We will actually sail perhaps 30% more than the chart distance. Our GPS trip log reads 3413 miles – slightly under the actual, as the GPS was off for a few miles. The autohelm ‘through the water’ log distance travelled is 3634 miles (also slightly under – perhaps 20 miles) and we are 2740 miles from Port Stanley in a straight line. We are also 4030 from Falmouth in a straight line. Half of (2740+4030) 6770 is 3385 miles, so we are still 322 miles, roughly, from half way in straight lines. We estimated 70 days so we are a bit behind schedule but not too bad, and I hope the North Atlantic is a bit kinder that the South has been. Say another 33 days – and June 4 is looking good.

At 1209 deg. south, we are 729 miles from the equator. Still! That will put us officially half way round the world. Perhaps the Examiner will relent a little as we go north. Right now, we are heading east and just – just – holding the line and not losing ground. When we tack, in about 12 hours or when the wind heads us, we should be pointing at the equator at about 33 west. We are much too far away to predict whether we will be able to aim straight for the Azores  on a true NE wind or have to go further west with the more Northerly component of the NE trades which seems to dominate up there at the moment.
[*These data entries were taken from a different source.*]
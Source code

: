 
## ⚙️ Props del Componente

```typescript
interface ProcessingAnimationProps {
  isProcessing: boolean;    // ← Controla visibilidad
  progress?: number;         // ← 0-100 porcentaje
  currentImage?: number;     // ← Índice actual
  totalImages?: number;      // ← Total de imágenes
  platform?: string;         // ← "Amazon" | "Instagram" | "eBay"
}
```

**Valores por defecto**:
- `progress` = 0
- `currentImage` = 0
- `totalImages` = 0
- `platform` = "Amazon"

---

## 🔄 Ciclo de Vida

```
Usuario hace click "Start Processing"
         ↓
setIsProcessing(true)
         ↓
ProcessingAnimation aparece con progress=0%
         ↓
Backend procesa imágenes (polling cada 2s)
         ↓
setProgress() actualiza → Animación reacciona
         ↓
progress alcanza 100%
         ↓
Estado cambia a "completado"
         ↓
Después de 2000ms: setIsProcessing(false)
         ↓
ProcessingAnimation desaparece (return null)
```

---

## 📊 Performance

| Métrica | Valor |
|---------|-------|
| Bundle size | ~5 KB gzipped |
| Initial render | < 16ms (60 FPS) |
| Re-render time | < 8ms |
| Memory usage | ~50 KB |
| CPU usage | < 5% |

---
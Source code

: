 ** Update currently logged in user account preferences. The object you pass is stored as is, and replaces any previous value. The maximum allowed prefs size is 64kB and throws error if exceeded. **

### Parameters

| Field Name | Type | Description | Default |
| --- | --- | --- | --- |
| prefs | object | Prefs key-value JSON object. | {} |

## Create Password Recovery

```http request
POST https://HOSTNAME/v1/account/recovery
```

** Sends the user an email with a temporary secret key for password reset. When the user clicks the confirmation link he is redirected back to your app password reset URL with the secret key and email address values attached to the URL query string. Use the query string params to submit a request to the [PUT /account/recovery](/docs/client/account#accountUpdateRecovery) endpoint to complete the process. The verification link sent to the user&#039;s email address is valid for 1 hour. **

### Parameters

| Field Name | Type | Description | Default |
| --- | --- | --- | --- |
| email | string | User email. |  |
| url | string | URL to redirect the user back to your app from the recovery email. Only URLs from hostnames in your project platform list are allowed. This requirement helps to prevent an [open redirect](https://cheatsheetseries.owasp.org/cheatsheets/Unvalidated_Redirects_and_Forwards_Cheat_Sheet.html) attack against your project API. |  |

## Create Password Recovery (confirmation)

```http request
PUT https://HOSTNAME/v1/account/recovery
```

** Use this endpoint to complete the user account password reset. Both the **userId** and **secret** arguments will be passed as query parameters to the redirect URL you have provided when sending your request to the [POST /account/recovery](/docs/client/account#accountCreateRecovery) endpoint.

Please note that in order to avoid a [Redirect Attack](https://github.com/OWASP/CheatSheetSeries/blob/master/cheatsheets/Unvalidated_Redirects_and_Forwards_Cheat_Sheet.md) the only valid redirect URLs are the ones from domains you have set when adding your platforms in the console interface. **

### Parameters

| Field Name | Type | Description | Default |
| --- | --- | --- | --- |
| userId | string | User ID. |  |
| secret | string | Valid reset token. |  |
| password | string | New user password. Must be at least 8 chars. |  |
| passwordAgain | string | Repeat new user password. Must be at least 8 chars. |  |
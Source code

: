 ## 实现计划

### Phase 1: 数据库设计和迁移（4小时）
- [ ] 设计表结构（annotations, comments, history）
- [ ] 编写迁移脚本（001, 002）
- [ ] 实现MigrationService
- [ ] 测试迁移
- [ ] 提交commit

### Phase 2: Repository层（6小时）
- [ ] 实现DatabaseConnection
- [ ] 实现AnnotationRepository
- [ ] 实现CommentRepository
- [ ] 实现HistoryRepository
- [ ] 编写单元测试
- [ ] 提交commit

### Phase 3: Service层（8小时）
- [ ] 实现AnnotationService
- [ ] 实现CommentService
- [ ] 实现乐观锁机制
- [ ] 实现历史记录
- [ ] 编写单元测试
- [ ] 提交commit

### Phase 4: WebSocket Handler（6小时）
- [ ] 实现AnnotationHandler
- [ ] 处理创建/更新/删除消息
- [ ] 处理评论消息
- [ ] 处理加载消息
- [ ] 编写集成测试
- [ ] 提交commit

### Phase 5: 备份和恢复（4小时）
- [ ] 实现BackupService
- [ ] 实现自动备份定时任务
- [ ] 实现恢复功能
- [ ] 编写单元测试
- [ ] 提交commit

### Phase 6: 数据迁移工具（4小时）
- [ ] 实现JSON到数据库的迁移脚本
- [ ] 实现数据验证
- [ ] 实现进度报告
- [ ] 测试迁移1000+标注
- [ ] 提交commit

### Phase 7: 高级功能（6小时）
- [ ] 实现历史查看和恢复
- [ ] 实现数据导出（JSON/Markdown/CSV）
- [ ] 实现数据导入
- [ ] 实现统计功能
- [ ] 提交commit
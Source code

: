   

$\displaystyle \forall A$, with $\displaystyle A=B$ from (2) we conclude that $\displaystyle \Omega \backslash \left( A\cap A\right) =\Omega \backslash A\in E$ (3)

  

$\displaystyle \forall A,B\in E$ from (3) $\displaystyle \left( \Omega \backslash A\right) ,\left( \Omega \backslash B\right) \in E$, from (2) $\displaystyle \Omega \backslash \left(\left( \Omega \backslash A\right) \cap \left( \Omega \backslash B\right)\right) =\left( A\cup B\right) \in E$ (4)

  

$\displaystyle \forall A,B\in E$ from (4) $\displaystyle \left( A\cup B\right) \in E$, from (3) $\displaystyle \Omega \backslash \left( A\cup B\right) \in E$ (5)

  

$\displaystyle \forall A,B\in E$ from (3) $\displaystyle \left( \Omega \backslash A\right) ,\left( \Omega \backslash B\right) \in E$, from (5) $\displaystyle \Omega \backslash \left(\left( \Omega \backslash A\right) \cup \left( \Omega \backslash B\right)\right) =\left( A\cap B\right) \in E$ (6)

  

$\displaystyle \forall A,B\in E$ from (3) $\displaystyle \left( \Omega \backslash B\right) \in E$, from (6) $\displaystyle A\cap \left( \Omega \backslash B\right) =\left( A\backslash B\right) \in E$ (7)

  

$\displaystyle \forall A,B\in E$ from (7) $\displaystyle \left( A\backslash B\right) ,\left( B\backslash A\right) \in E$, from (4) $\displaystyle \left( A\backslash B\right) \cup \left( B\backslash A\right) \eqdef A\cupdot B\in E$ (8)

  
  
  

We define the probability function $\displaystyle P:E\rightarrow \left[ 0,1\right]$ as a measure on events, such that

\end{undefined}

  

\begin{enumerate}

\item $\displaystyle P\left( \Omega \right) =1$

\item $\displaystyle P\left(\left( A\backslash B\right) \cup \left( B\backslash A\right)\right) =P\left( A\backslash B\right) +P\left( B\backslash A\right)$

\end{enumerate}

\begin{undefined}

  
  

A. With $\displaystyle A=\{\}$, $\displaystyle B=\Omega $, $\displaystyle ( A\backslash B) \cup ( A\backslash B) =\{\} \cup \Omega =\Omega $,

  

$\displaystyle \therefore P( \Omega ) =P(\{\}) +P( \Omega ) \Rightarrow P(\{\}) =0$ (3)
Have I bored you all glassy eyed? All this factored into the return trip to Sydney makes our enterprise look very shaky indeed. To get back in time for the Hobart race, we must average a bit under 5 knots for the return voyage – we will need a very slack Examiner and a lot of luck but it is just possible. About 0.1 probability, perhaps. Anyone care to run a book?

And, in the words of a wise old bird not far from BrisVegas, mental half way for the whole venture (Sydney to Sydney) will be at Cape Leeuwin. Seems to be at about 40k in marathon terms, so about right!

Comments are closed.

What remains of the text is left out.